= Beginning of Section =

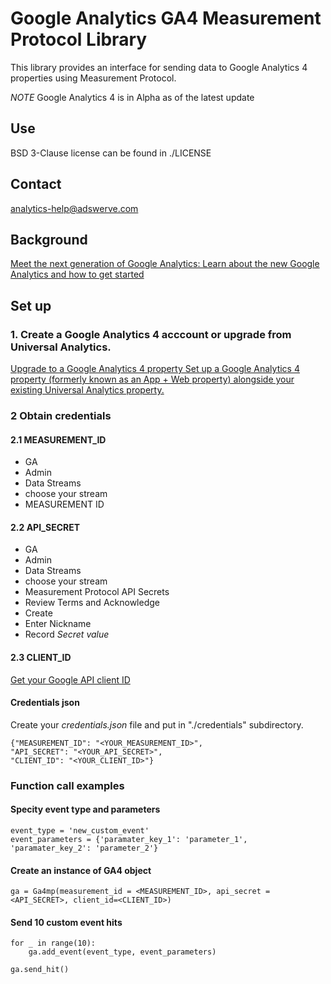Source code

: # Google Analytics GA4 Measurement Protocol Library

This library provides an interface for sending data to Google Analytics 4 properties using Measurement Protocol.

*NOTE* Google Analytics 4 is in Alpha as of the latest update

## Use

BSD 3-Clause license can be found in ./LICENSE

## Contact

analytics-help@adswerve.com


## Background
[Meet the next generation of Google Analytics: Learn about the new Google Analytics and how to get started](https://support.google.com/analytics/answer/10089681)


## Set up

### 1. Create a Google Analytics 4 acccount or upgrade from Universal Analytics.


[Upgrade to a Google Analytics 4 property
Set up a Google Analytics 4 property (formerly known as an App + Web property) alongside your existing Universal Analytics property.](https://support.google.com/analytics/answer/9744165?hl=en)


### 2 Obtain credentials


#### 2.1 MEASUREMENT_ID

- GA
- Admin
- Data Streams
- choose your stream
- MEASUREMENT ID

#### 2.2 API_SECRET

- GA
- Admin
- Data Streams
- choose your stream
- Measurement Protocol API Secrets 
- Review Terms and Acknowledge
- Create
- Enter Nickname
- Record *Secret value*

#### 2.3 CLIENT_ID

[Get your Google API client ID](https://developers.google.com/identity/one-tap/web/guides/get-google-api-clientid)


#### Credentials json

Create your *credentials.json* file and put in "./credentials" subdirectory.

```
{"MEASUREMENT_ID": "<YOUR_MEASUREMENT_ID>",
"API_SECRET": "<YOUR_API_SECRET>",
"CLIENT_ID": "<YOUR_CLIENT_ID>"}
```

### Function call examples

#### Specity event type and parameters
```
event_type = 'new_custom_event'
event_parameters = {'paramater_key_1': 'parameter_1', 'paramater_key_2': 'parameter_2'}
```
#### Create an instance of GA4 object
```
ga = Ga4mp(measurement_id = <MEASUREMENT_ID>, api_secret = <API_SECRET>, client_id=<CLIENT_ID>)
```

#### Send 10 custom event hits
```
for _ in range(10):
    ga.add_event(event_type, event_parameters)

ga.send_hit()
```


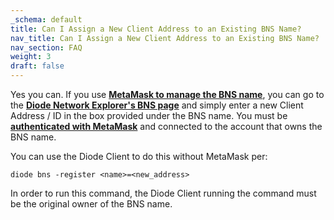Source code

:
 ```yaml
---
_schema: default
title: Can I Assign a New Client Address to an Existing BNS Name?
nav_title: Can I Assign a New Client Address to an Existing BNS Name?
nav_section: FAQ
weight: 3
draft: false
---
```

Yes you can. If you use <a href="https://support.diode.io/article/2bzhaehdp2" target="_blank" rel="noopener"><strong>MetaMask to manage the BNS name</strong></a>, you can go to the <a href="https://diode.io/prenet/#/dns" target="_blank" rel="noopener"><strong>Diode Network Explorer's BNS page</strong></a> and simply enter a new Client Address / ID in the box provided under the BNS name. You must be <a href="https://support.diode.io/article/uec3mloh9z" target="_blank" rel="noopener"><strong>authenticated with MetaMask</strong></a> and connected to the account that owns the BNS name.

You can use the Diode Client to do this without MetaMask per:

`diode bns -register <name>=<new_address>`

In order to run this command, the Diode Client running the command must be the original owner of the BNS name.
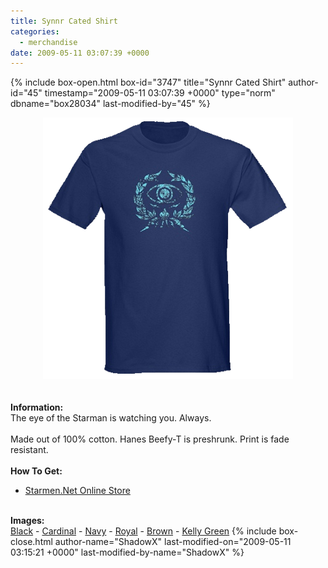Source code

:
 ```yaml
---
title: Synnr Cated Shirt
categories:
  - merchandise
date: 2009-05-11 03:07:39 +0000
---
```

{% include box-open.html box-id="3747" title="Synnr Cated Shirt" author-id="45" timestamp="2009-05-11 03:07:39 +0000" type="norm" dbname="box28034" last-modified-by="45" %}
	<center>
	<img src="/merchandise/images/smn_synrr_title.png" border="0" alt="Synnr Cated Shirt" />
	</center>
	<br /><br />
	<b>Information:</b>
	<br />
	The eye of the Starman is watching you. Always.
	<br /><br />
	Made out of 100% cotton. Hanes Beefy-T is preshrunk. Print is fade resistant.
	<br /><br />
	<b>How To Get:</b>
	<br />
	<ul>
	<li><a href="http://www.cafepress.com/starmen.79662730">Starmen.Net Online Store</a></li>
	</ul>
	<br />
	<b>Images:</b>
	<br />
	<a href="/merchandise/images/smn_synrr_black.jpg">Black</a> - <a href="/merchandise/images/smn_synrr_cardinal.jpg">Cardinal</a> - <a href="/merchandise/images/smn_synrr_navy.jpg">Navy</a>  - <a href="/merchandise/images/smn_synrr_royal.jpg">Royal</a> - <a href="/merchandise/images/smn_synrr_brown.jpg">Brown</a> - 
	<a href="/merchandise/images/smn_synrr_kgreen.jpg">Kelly Green</a>
{% include box-close.html author-name="ShadowX" last-modified-on="2009-05-11 03:15:21 +0000" last-modified-by-name="ShadowX" %}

= End of Section =

▶ **WHAT THE TASK ASKS**:
Transcribe the data exactly, minus any images.

▶ **WRITTEN ANSWER**:
Source code

: # Google Analytics GA4 Measurement Protocol Library

This library provides an interface for sending data to Google Analytics 4 properties using Measurement Protocol.

*NOTE* Google Analytics 4 is in Alpha as of the latest update

## Use

BSD 3-Clause license can be found in ./LICENSE

## Contact

analytics-help@adswerve.com


## Background
[Meet the next generation of Google Analytics: Learn about the new Google Analytics and how to get started](https://support.google.com/analytics/answer/10089681)


## Set up

### 1. Create a Google Analytics 4 acccount or upgrade from Universal Analytics.


[Upgrade to a Google Analytics 4 property
Set up a Google Analytics 4 property (formerly known as an App + Web property) alongside your existing Universal Analytics property.](https://support.google.com/analytics/answer/9744165?hl=en)


### 2 Obtain credentials


#### 2.1 MEASUREMENT_ID

- GA
- Admin
- Data Streams
- choose your stream
- MEASUREMENT ID

#### 2.2 API_SECRET

- GA
- Admin
- Data Streams
- choose your stream
- Measurement Protocol API Secrets 
- Review Terms and Acknowledge
- Create
- Enter Nickname
- Record *Secret value*

#### 2.3 CLIENT_ID

[Get your Google API client ID](https://developers.google.com/identity/one-tap/web/guides/get-google-api-clientid)


#### Credentials json

Create your *credentials.json* file and put in "./credentials" subdirectory.

```
{"MEASUREMENT_ID": "<YOUR_MEASUREMENT_ID>",
"API_SECRET": "<YOUR_API_SECRET>",
"CLIENT_ID": "<YOUR_CLIENT_ID>"}
```

### Function call examples

#### Specity event type and parameters
```
event_type = 'new_custom_event'
event_parameters = {'paramater_key_1': 'parameter_1', 'paramater_key_2': 'parameter_2'}
```
#### Create an instance of GA4 object
```
ga = Ga4mp(measurement_id = <MEASUREMENT_ID>, api_secret = <API_SECRET>, client_id=<CLIENT_ID>)
```

#### Send 10 custom event hits
```
for _ in range(10):
    ga.add_event(event_type, event_parameters)

ga.send_hit()
```


Source code

:
 ```yaml
---
_schema: default
title: Can I Assign a New Client Address to an Existing BNS Name?
nav_title: Can I Assign a New Client Address to an Existing BNS Name?
nav_section: FAQ
weight: 3
draft: false
---
```

Yes you can. If you use <a href="https://support.diode.io/article/2bzhaehdp2" target="_blank" rel="noopener"><strong>MetaMask to manage the BNS name</strong></a>, you can go to the <a href="https://diode.io/prenet/#/dns" target="_blank" rel="noopener"><strong>Diode Network Explorer's BNS page</strong></a> and simply enter a new Client Address / ID in the box provided under the BNS name. You must be <a href="https://support.diode.io/article/uec3mloh9z" target="_blank" rel="noopener"><strong>authenticated with MetaMask</strong></a> and connected to the account that owns the BNS name.

You can use the Diode Client to do this without MetaMask per:

`diode bns -register <name>=<new_address>`

In order to run this command, the Diode Client running the command must be the original owner of the BNS name.
Source code

:
 ```yaml
---
title: Synnr Cated Shirt
categories:
  - merchandise
date: 2009-05-11 03:07:39 +0000
---
```

{% include box-open.html box-id="3747" title="Synnr Cated Shirt" author-id="45" timestamp="2009-05-11 03:07:39 +0000" type="norm" dbname="box28034" last-modified-by="45" %}
	<center>
	<img src="/merchandise/images/smn_synrr_title.png" border="0" alt="Synnr Cated Shirt" />
	</center>
	<br /><br />
	<b>Information:</b>
	<br />
	The eye of the Starman is watching you. Always.
	<br /><br />
	Made out of 100% cotton. Hanes Beefy-T is preshrunk. Print is fade resistant.
	<br /><br />
	<b>How To Get:</b>
	<br />
	<ul>
	<li><a href="http://www.cafepress.com/starmen.79662730">Starmen.Net Online Store</a></li>
	</ul>
	<br />
	<b>Images:</b>
	<br />
	<a href="/merchandise/images/smn_synrr_black.jpg">Black</a> - <a href="/merchandise/images/smn_synrr_cardinal.jpg">Cardinal</a> - <a href="/merchandise/images/smn_synrr_navy.jpg">Navy</a>  - <a href="/merchandise/images/smn_synrr_royal.jpg">Royal</a> - <a href="/merchandise/images/smn_synrr_brown.jpg">Brown</a> - 
	<a href="/merchandise/images/smn_synrr_kgreen.jpg">Kelly Green</a>
{% include box-close.html author-name="ShadowX" last-modified-on="2009-05-11 03:15:21 +0000" last-modified-by-name="ShadowX" %}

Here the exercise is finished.